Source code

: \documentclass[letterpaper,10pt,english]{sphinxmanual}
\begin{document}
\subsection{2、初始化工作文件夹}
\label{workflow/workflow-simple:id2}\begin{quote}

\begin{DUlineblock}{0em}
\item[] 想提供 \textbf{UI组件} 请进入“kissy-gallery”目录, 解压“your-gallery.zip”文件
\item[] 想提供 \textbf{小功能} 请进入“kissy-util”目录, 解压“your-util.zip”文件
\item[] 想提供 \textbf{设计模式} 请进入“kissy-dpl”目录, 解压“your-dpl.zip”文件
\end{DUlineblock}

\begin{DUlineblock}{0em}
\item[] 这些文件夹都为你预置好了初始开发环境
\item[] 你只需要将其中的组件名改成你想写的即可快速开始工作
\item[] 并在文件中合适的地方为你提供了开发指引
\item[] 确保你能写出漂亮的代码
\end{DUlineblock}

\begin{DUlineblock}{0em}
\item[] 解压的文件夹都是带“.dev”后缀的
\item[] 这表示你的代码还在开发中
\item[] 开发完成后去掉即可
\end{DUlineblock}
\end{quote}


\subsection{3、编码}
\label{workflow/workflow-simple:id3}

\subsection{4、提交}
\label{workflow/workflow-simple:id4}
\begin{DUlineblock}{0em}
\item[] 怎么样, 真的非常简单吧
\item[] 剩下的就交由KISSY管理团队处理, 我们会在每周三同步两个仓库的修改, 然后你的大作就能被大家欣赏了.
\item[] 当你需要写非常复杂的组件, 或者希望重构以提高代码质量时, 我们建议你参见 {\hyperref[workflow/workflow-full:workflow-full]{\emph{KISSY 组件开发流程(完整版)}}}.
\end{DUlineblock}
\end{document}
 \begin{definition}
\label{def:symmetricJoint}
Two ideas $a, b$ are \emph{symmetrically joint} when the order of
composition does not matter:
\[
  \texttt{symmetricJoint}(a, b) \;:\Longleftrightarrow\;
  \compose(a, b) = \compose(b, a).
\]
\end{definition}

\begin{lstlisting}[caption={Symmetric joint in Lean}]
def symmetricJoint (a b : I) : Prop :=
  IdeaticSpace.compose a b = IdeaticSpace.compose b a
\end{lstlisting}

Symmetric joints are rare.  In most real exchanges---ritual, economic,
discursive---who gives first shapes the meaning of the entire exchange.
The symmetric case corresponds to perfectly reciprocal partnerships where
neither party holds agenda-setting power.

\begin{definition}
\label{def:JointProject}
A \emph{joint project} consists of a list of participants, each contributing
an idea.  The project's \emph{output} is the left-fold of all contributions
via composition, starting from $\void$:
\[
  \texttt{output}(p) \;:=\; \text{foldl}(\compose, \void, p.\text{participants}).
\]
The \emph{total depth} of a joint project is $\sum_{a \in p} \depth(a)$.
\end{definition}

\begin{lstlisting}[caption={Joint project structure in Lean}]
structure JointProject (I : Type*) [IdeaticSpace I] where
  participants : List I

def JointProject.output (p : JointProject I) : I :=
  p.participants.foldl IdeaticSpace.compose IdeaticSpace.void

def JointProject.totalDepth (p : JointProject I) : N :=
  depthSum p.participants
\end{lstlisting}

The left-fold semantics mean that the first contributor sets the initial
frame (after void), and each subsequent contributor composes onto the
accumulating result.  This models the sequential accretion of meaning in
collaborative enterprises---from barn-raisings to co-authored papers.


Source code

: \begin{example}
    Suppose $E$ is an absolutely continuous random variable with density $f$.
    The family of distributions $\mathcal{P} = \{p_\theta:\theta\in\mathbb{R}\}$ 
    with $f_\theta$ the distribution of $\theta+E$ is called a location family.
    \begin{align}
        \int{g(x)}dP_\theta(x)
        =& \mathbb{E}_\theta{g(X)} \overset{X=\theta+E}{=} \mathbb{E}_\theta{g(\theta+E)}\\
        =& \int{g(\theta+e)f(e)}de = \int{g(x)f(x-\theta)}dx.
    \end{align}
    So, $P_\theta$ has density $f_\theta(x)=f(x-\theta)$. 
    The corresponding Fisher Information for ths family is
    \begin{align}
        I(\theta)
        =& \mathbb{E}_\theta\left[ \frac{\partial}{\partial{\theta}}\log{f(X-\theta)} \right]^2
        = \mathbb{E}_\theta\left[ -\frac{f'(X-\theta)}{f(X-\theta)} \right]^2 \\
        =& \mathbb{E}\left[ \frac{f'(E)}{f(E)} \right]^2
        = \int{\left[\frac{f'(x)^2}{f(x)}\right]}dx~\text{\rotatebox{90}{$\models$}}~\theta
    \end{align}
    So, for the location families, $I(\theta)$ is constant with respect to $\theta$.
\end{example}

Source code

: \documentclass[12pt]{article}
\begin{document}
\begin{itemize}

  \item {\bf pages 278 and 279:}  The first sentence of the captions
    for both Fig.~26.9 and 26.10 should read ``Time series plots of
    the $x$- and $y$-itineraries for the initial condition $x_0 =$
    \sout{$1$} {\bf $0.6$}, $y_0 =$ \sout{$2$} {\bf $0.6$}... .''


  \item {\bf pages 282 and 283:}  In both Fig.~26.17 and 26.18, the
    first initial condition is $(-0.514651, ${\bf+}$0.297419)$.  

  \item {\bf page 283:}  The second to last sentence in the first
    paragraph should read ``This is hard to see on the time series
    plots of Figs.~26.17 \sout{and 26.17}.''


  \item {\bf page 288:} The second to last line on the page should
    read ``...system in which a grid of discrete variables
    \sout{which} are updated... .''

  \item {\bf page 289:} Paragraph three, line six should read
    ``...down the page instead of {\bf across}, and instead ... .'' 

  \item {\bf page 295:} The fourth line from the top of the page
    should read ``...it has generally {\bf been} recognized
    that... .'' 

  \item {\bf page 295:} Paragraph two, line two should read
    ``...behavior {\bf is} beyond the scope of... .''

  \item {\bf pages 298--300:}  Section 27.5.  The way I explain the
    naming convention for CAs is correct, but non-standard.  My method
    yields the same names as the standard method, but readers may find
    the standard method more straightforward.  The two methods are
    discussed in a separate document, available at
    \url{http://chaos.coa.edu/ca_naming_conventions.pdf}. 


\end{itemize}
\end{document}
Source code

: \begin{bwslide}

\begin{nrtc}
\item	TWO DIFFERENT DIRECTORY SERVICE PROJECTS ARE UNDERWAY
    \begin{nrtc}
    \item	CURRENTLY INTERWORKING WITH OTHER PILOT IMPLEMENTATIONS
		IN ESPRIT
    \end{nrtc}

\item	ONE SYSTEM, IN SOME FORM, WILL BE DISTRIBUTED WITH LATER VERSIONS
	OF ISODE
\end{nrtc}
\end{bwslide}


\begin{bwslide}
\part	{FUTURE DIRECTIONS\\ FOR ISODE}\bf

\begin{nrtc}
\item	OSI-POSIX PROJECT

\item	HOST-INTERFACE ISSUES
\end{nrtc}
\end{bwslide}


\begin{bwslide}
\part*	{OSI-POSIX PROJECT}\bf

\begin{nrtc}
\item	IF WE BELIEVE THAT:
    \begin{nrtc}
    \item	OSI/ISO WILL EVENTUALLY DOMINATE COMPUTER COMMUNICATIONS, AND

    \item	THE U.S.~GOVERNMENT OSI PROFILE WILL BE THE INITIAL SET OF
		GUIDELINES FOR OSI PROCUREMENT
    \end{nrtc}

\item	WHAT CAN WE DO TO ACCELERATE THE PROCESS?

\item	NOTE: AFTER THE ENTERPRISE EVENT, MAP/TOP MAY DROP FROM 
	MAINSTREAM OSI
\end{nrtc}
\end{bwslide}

# [Task to carry out]
Work out how many lines above include the string "last", then give that number alone.

# [Answer]
2